La Chine entend recentrer sa campagne anticorruption sur les malversations du quotidien susceptibles de dégénérer en corruption à grande échelle, selon un documentaire diffusé par la télévision d’État à la veille de la réunion annuelle de l’organe suprême de contrôle disciplinaire du Parti communiste.

Le premier épisode de la série, diffusé par CCTV, s’inscrit dans le cadre de la stratégie de « pression constante » menée depuis plus d’une décennie sous l’impulsion du président Xi Jinping. Il met notamment en lumière la condamnation de Tang Renjian, ancien ministre de l’Agriculture, reconnu coupable de corruption et condamné en septembre dernier à une peine de mort avec sursis après avoir admis avoir accepté des pots-de-vin pour un montant supérieur à 268 millions de yuans.

Dans le documentaire, Tang décrit une spirale de banquets somptueux, de divertissements et d’avantages accordés à sa famille, tandis que des projets ruraux dont il avait la charge restaient inachevés ou abandonnés. Apparaissant vêtu simplement, il exprime ses remords et reconnaît que ces pratiques ont progressivement sapé sa discipline personnelle et professionnelle.

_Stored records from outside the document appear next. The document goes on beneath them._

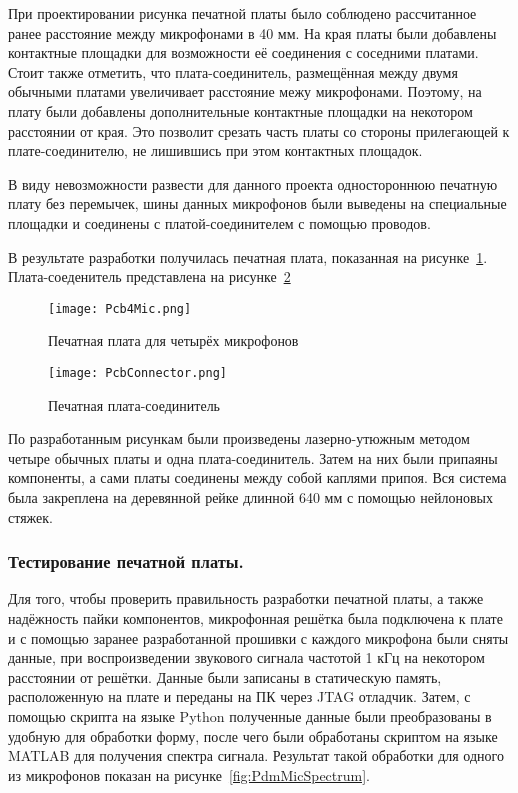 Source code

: При проектировании рисунка печатной платы было соблюдено рассчитанное ранее расстояние между микрофонами в 40 мм. На края платы были добавлены контактные площадки для возможности её соединения с соседними платами. Стоит также отметить, что плата-соединитель, размещённая между двумя обычными платами увеличивает расстояние межу микрофонами. Поэтому, на плату были добавлены дополнительные контактные площадки на некотором расстоянии от края. Это позволит срезать часть платы со стороны прилегающей к плате-соединителю, не лишившись при этом контактных площадок.

В виду невозможности развести для данного проекта одностороннюю печатную плату без перемычек, шины данных микрофонов были выведены на специальные площадки и соединены с платой-соединителем с помощью проводов.

В результате разработки получилась печатная плата, показанная на рисунке~\ref{fig:Pcb4Mic}. Плата-соеденитель представлена на рисунке~\ref{fig:PcbConnector}

\begin{figure}[ht]
	\centering
	\texttt{[image: Pcb4Mic.png]}  
	\caption{Печатная плата для четырёх микрофонов}
	\label{fig:Pcb4Mic}
\end{figure}

\begin{figure}[ht]
	\centering
	\texttt{[image: PcbConnector.png]}  
	\caption{Печатная плата-соединитель}
	\label{fig:PcbConnector}
\end{figure}

По разработанным рисункам были произведены лазерно-утюжным методом четыре обычных платы и одна плата-соединитель. Затем на них были припаяны компоненты, а сами платы соединены между собой каплями припоя. Вся система была закреплена на деревянной рейке длинной 640 мм с помощью нейлоновых стяжек.

\subsubsection{Тестирование печатной платы. }
Для того, чтобы проверить правильность разработки печатной платы, а также надёжность пайки компонентов, микрофонная решётка была подключена к плате \boardname{} и с помощью заранее разработанной прошивки с каждого микрофона были сняты данные, при воспроизведении звукового сигнала частотой 1 кГц на некотором расстоянии от решётки. Данные были записаны в статическую память, расположенную на плате и переданы на ПК через JTAG отладчик. Затем, с помощью скрипта на языке Python полученные данные были преобразованы в удобную для обработки форму, после чего были обработаны скриптом на языке MATLAB для получения спектра сигнала. Результат такой обработки для одного из микрофонов показан на рисунке~\ref{fig:PdmMicSpectrum}.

La série illustre également d’autres cas, dont celui d’un fonctionnaire de la province du Henan décédé après une consommation excessive d’alcool lors d’un banquet en violation des règles du parti, ainsi que des détournements de fonds liés au système de retraites par des cadres locaux. Ces exemples visent à montrer comment des infractions apparemment mineures peuvent alimenter des réseaux d’intérêts plus larges.

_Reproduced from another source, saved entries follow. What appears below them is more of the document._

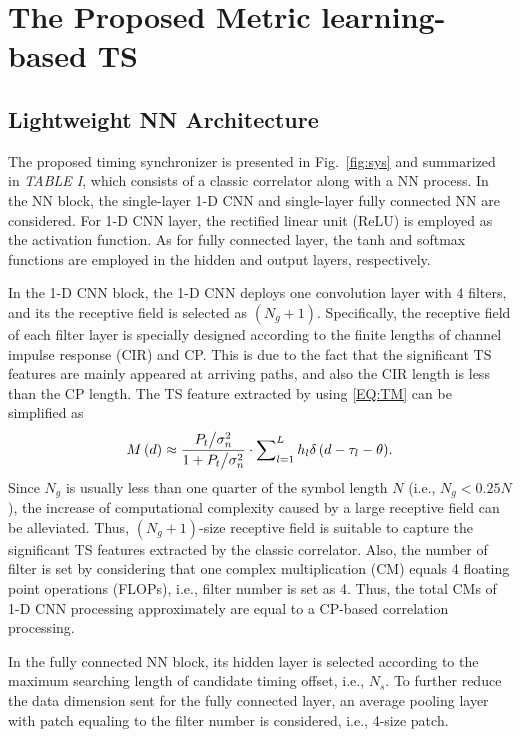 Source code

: \documentclass[conference]{IEEEtran}
\begin{document}
\section{The Proposed Metric learning-based TS}
\subsection{Lightweight NN Architecture}
The proposed timing synchronizer is presented in Fig.~\ref{fig:sys} and summarized in \emph{TABLE I}, which consists of a classic correlator along with a NN process.
In the NN block, the single-layer 1-D CNN and single-layer fully connected NN are considered.
For 1-D CNN layer, the rectified linear unit (ReLU) is employed as the activation function.
As for fully connected layer, the tanh and softmax functions are employed in the hidden and output layers, respectively.

In the 1-D CNN block, the 1-D CNN deploys one convolution layer with 4 filters, and its the receptive field is selected as $(N_g+1)$.
Specifically, the receptive field of each filter layer is specially designed according to the finite lengths of channel impulse response (CIR) and CP.
This is due to the fact that the significant TS features are mainly appeared at arriving paths, and also the CIR length is less than the CP length. The TS feature extracted by using \eqref{EQ:TM} can be simplified as
\begin{equation}\label{EQ:TM2}
M\left( d \right) \approx \frac{{{{{P_t}} \mathord{\left/
 {\vphantom {{{P_t}} {\sigma _n^2}}} \right.
 \kern-\nulldelimiterspace} {\sigma _n^2}}}}{{1 + {{{P_t}} \mathord{\left/
 {\vphantom {{{P_t}} {\sigma _n^2}}} \right.
 \kern-\nulldelimiterspace} {\sigma _n^2}}}}\cdot\sum\nolimits_{l = 1}^L {{h_l}\delta \left( {d - {\tau _l} - \theta } \right)} .
\end{equation}
Since $N_g$ is usually less than one quarter of the symbol length $N$ (i.e., $N_g<0.25N$), the increase of computational complexity caused by a large receptive field can be alleviated.
Thus, $(N_g+1)$-size receptive field is suitable to capture the significant TS features extracted by the classic correlator.
Also, the number of filter  is set by considering that one complex multiplication (CM) equals 4 floating point operations (FLOPs), i.e., filter number is set as 4.
Thus, the total CMs of 1-D CNN processing approximately are equal to a CP-based correlation processing.

In the fully connected NN block, its hidden layer is selected according to the maximum searching length of candidate timing offset, i.e., $N_s$.
To further reduce the data dimension sent for the fully connected layer, an average pooling layer with patch equaling to the filter number is considered, i.e., 4-size patch.
\end{document}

L’an dernier, Pékin a renforcé les mesures d’austérité applicables aux membres du Parti communiste et aux agents publics, interdisant notamment les réceptions fastueuses, les projets d’infrastructure jugés inutiles, l’usage de véhicules de luxe ou certaines dépenses décoratives lors des réunions officielles. Selon un responsable cité dans le documentaire, l’objectif est de « rompre la chaîne d’intérêts qui relie les malversations à la corruption ».

La campagne a déjà conduit à l’arrestation de hauts responsables de secteurs variés, dont l’ancien patron du régulateur boursier Yi Huiman, l’ex-président de China Eastern Airlines Liu Shaoyong et plusieurs hauts gradés de l’armée. Xi Jinping a qualifié la corruption de « plus grande menace » pour le parti au pouvoir, soulignant sa détermination à poursuivre cette politique.

Des observateurs estiment toutefois que, malgré son ampleur, cette approche reste dépendante de campagnes ponctuelles. Selon Alfred Wu, de la Lee Kuan Yew School of Public Policy à Singapour, l’efficacité à long terme pourrait être limitée par l’absence de mécanismes institutionnels indépendants capables de lutter durablement contre la corruption, en particulier au niveau local.